The authors report the case of an 80-year-old man with history of chronic coronary artery disease, in class III of the New York Heart Association (NYHA), despite optimal medical therapy, referred for cardiac resynchronization therapy (CRT). He suffered an anterior ST-segment elevation myocardial infarction years before, and a recent follow-up echocardiogram revealed a left ventricle ejection fraction (LVEF) of 20%. The 12-lead electrocardiogram (ECG) showed sinus rhythm with left bundle branch block and QRS width 150 ms (Fig. 1).
Fig. 1.
Baseline 12-lead ECG revealing sinus rhythm, heart rate of 78/min and left bundle branch block, with a QRS width of approximately 150 ms.
Using left subclavian venous access, the right ventricle (RV) electrode (Ingevity MRI™ model 7742, Boston Scientific; Massachusetts, US) was placed in the RV apex. Balloon-assisted venography of the coronary sinus (CS) revealed a posterolateral vein (PLV) as a suitable target for the left ventricle (LV) lead, even though a lumen reduction was observed in the mid portion (Fig. 2A). A 0.014-inch guidewire (ACUITY Whisper View™, Boston Scientific) was positioned along the PLV. Then, a quadripolar LV lead (ACUITY™ X4 Spiral S, Boston Scientific) was advanced over-the-wire, but not able to cross the stenosed segment. A second attempt using a subselective catheter (ACUITY™ Pro, Boston Scientific) for support was also unsuccessful. As this vein was deemed optimal located for LV pacing, the operating team decided to proceed to venous angioplasty. Two non-compliant angioplasty balloons (2.5 × 12mm and 3.0 × 10mm) were sequentially advanced over-the-wire and progressively inflated (until 16 and 12 atm, respectively) (Fig. 2B and C). The LV lead was then successfully advanced to the target site (Fig. 2D) with an acute stimulation threshold of 2.0V (pulse width 0.4 ms). The atrial electrode (Ingevity MRI™ model 7741, Boston Scientific) was placed in the right atrial appendage. No complications occurred and the final QRS width was 116 ms. At 6-month follow-up, the patient improved in terms of LVEF (34%) and NYHA functional class (II).
Fig. 2.
Fluoroscopy-guided LV lead placement. (A) CS venography revealing a stenosed segment (*) in a posterolateral tributary. (B) Guidewire positioning along the posterolateral vein. (C) Balloon inflation in the stenosed segment. (D) Final position of the quadripolar LV lead.
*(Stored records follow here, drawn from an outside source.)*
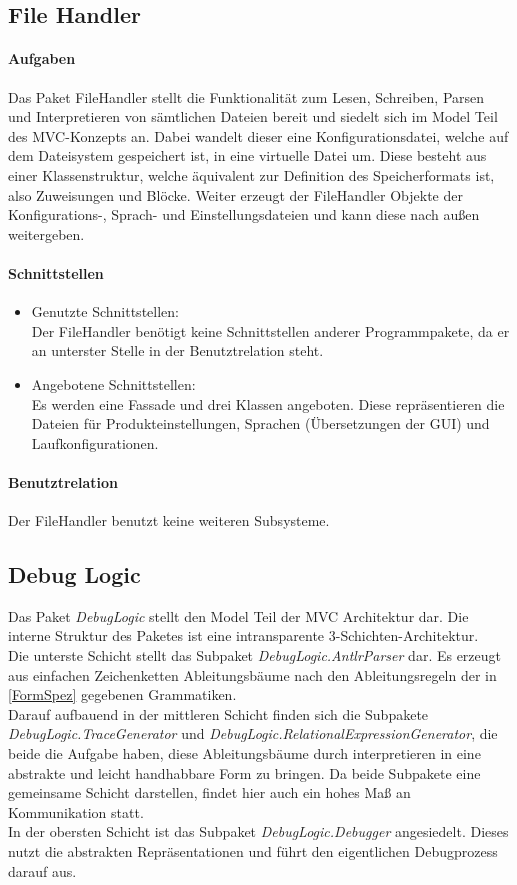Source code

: \documentclass[parskip=full]{scrartcl}
\begin{document}
\subsection{File Handler}
\paragraph{Aufgaben}
Das Paket FileHandler stellt die Funktionalität zum Lesen, Schreiben, Parsen und Interpretieren von sämtlichen Dateien bereit und siedelt sich im Model Teil des MVC-Konzepts an.
Dabei wandelt dieser eine Konfigurationsdatei, welche auf dem Dateisystem gespeichert ist, in eine virtuelle Datei um.
Diese besteht aus einer Klassenstruktur, welche äquivalent zur Definition des Speicherformats ist, also Zuweisungen und Blöcke.
Weiter erzeugt der FileHandler Objekte der Konfigurations-, Sprach- und Einstellungsdateien und kann diese nach außen weitergeben.
\paragraph{Schnittstellen}
\begin{itemize}
\item Genutzte Schnittstellen: \\
Der FileHandler benötigt keine Schnittstellen anderer Programmpakete, da er an unterster Stelle in der Benutztrelation steht.
\item Angebotene Schnittstellen: \\
Es werden eine Fassade und drei Klassen angeboten.
Diese repräsentieren die Dateien für Produkteinstellungen, Sprachen (Übersetzungen der GUI) und Laufkonfigurationen.

\end{itemize}
\paragraph{Benutztrelation}
Der FileHandler benutzt keine weiteren Subsysteme.

\subsection{Debug Logic}
Das Paket \textit{DebugLogic} stellt den Model Teil der MVC Architektur dar. Die interne Struktur des Paketes ist eine intransparente 3-Schichten-Architektur.\\
Die unterste Schicht stellt das Subpaket \textit{DebugLogic.AntlrParser} dar. Es erzeugt aus einfachen Zeichenketten Ableitungsbäume nach den Ableitungsregeln der in \ref{FormSpez} gegebenen Grammatiken.\\ Darauf aufbauend in der mittleren Schicht finden sich die Subpakete \textit{DebugLogic.TraceGenerator} und \textit{DebugLogic.RelationalExpressionGenerator}, die beide die Aufgabe haben, diese Ableitungsbäume durch interpretieren in eine abstrakte und leicht handhabbare Form zu bringen. Da beide Subpakete eine gemeinsame Schicht darstellen, findet hier auch ein hohes Maß an Kommunikation statt. \\ In der obersten Schicht ist das Subpaket \textit{DebugLogic.Debugger} angesiedelt. Dieses nutzt die abstrakten Repräsentationen und führt den eigentlichen Debugprozess darauf aus.
\end{document}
CRT is an important therapeutic option for selected patients with heart failure and reduced LVEF [1]. Besides the etiology of the cardiomyopathy (ischemic versus non-ischemic), factors such as CS anatomy, tributary distribution and final LV lead positioning highly affect the response to CRT. Anatomical obstacles in the CS network (venous valves, stenosis, tortuosity of the target vein, among others) represent a major challenge for the operator [2]. Concerning CS or branch stenosis, balloon angioplasty seems to achieve high rates of successful transvenous LV lead placement. Reported complications include vein rupture, perforation, or thrombosis [3].
Informed consent and authorization to use this clinical data and images were obtained from the patient.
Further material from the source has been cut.